Your task.
Look below for the lines from the one with "- Polar covalent" to the one with "- N2 and CO2", and copy exactly those lines, both ends included.

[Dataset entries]
┏━━

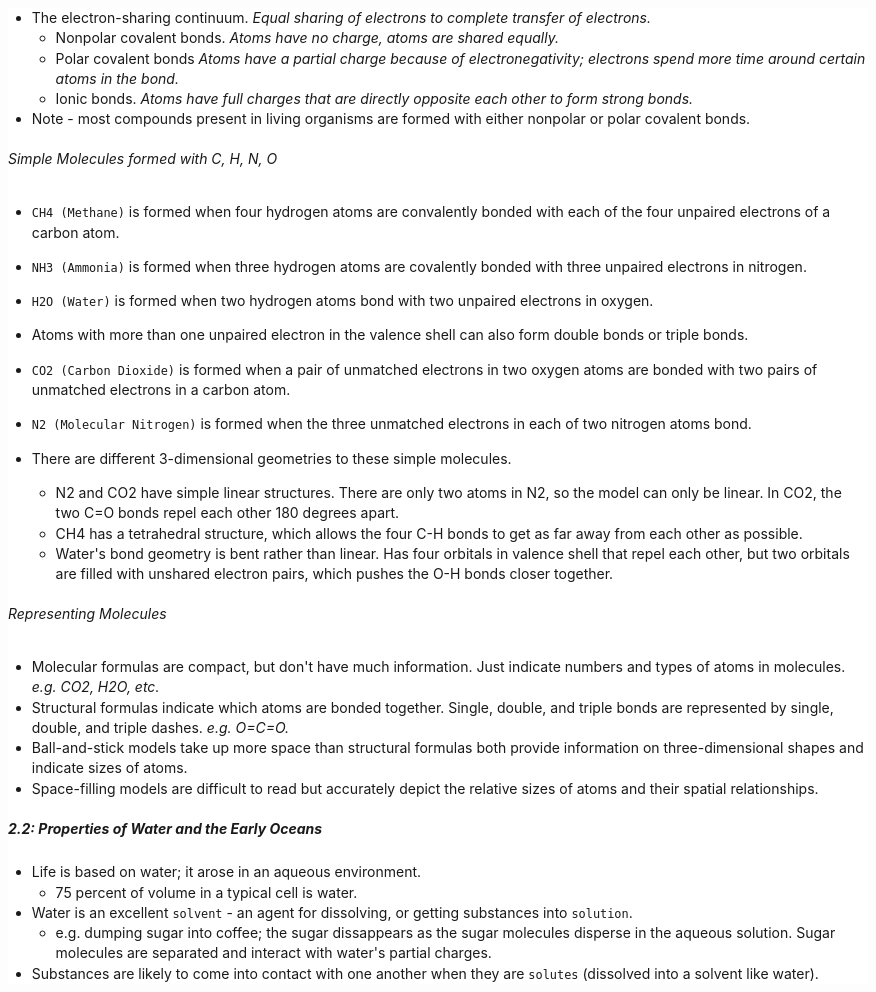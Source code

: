 
- The electron-sharing continuum. _Equal sharing of electrons to complete transfer of electrons._
    - Nonpolar covalent bonds. _Atoms have no charge, atoms are shared equally._
    - Polar covalent bonds _Atoms have a partial charge because of electronegativity; electrons spend more time around certain atoms in the bond._
    - Ionic bonds. _Atoms have full charges that are directly opposite each other to form strong bonds._
- Note - most compounds present in living organisms are formed with either nonpolar or polar covalent bonds.


###### Simple Molecules formed with C, H, N, O
- `CH4 (Methane)` is formed when four hydrogen atoms are convalently bonded with each of the four unpaired electrons of a carbon atom.
- `NH3 (Ammonia)` is formed when three hydrogen atoms are covalently bonded with three unpaired electrons in nitrogen.
- `H2O (Water)` is formed when two hydrogen atoms bond with two unpaired electrons in oxygen.


- Atoms with more than one unpaired electron in the valence shell can also form double bonds or triple bonds.
- `CO2 (Carbon Dioxide)` is formed when a pair of unmatched electrons in two oxygen atoms are bonded with two pairs of unmatched electrons in a carbon atom.
- `N2 (Molecular Nitrogen)` is formed when the three unmatched electrons in each of two nitrogen atoms bond.


- There are different 3-dimensional geometries to these simple molecules.
    - N2 and CO2 have simple linear structures. There are only two atoms in N2, so the model can only be linear. In CO2, the two C=O bonds repel each other 180 degrees apart.
    - CH4 has a tetrahedral structure, which allows the four C-H bonds to get as far away from each other as possible.
    - Water's bond geometry is bent rather than linear. Has four orbitals in valence shell that repel each other, but two orbitals are filled with unshared electron pairs, which pushes the O-H bonds closer together.


###### Representing Molecules
- Molecular formulas are compact, but don't have much information. Just indicate numbers and types of atoms in molecules. _e.g. CO2, H2O, etc._
- Structural formulas indicate which atoms are bonded together. Single, double, and triple bonds are represented by single, double, and triple dashes. _e.g. O=C=O._
- Ball-and-stick models take up more space than structural formulas both provide information on three-dimensional shapes and indicate sizes of atoms.
- Space-filling models are difficult to read but accurately depict the relative sizes of atoms and their spatial relationships.

##### 2.2: Properties of Water and the Early Oceans
- Life is based on water; it arose in an aqueous environment.
    - 75 percent of volume in a typical cell is water.
- Water is an excellent `solvent` - an agent for dissolving, or getting substances into `solution`.
    - e.g. dumping sugar into coffee; the sugar dissappears as the sugar molecules disperse in the aqueous solution. Sugar molecules are separated and interact with water's partial charges.
- Substances are likely to come into contact with one another when they are `solutes` (dissolved into a solvent like water).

┗━━

Solution for this task.
    - Polar covalent bonds _Atoms have a partial charge because of electronegativity; electrons spend more time around certain atoms in the bond._
    - Ionic bonds. _Atoms have full charges that are directly opposite each other to form strong bonds._
- Note - most compounds present in living organisms are formed with either nonpolar or polar covalent bonds.


###### Simple Molecules formed with C, H, N, O
- `CH4 (Methane)` is formed when four hydrogen atoms are convalently bonded with each of the four unpaired electrons of a carbon atom.
- `NH3 (Ammonia)` is formed when three hydrogen atoms are covalently bonded with three unpaired electrons in nitrogen.
- `H2O (Water)` is formed when two hydrogen atoms bond with two unpaired electrons in oxygen.


- Atoms with more than one unpaired electron in the valence shell can also form double bonds or triple bonds.
- `CO2 (Carbon Dioxide)` is formed when a pair of unmatched electrons in two oxygen atoms are bonded with two pairs of unmatched electrons in a carbon atom.
- `N2 (Molecular Nitrogen)` is formed when the three unmatched electrons in each of two nitrogen atoms bond.


- There are different 3-dimensional geometries to these simple molecules.
    - N2 and CO2 have simple linear structures. There are only two atoms in N2, so the model can only be linear. In CO2, the two C=O bonds repel each other 180 degrees apart.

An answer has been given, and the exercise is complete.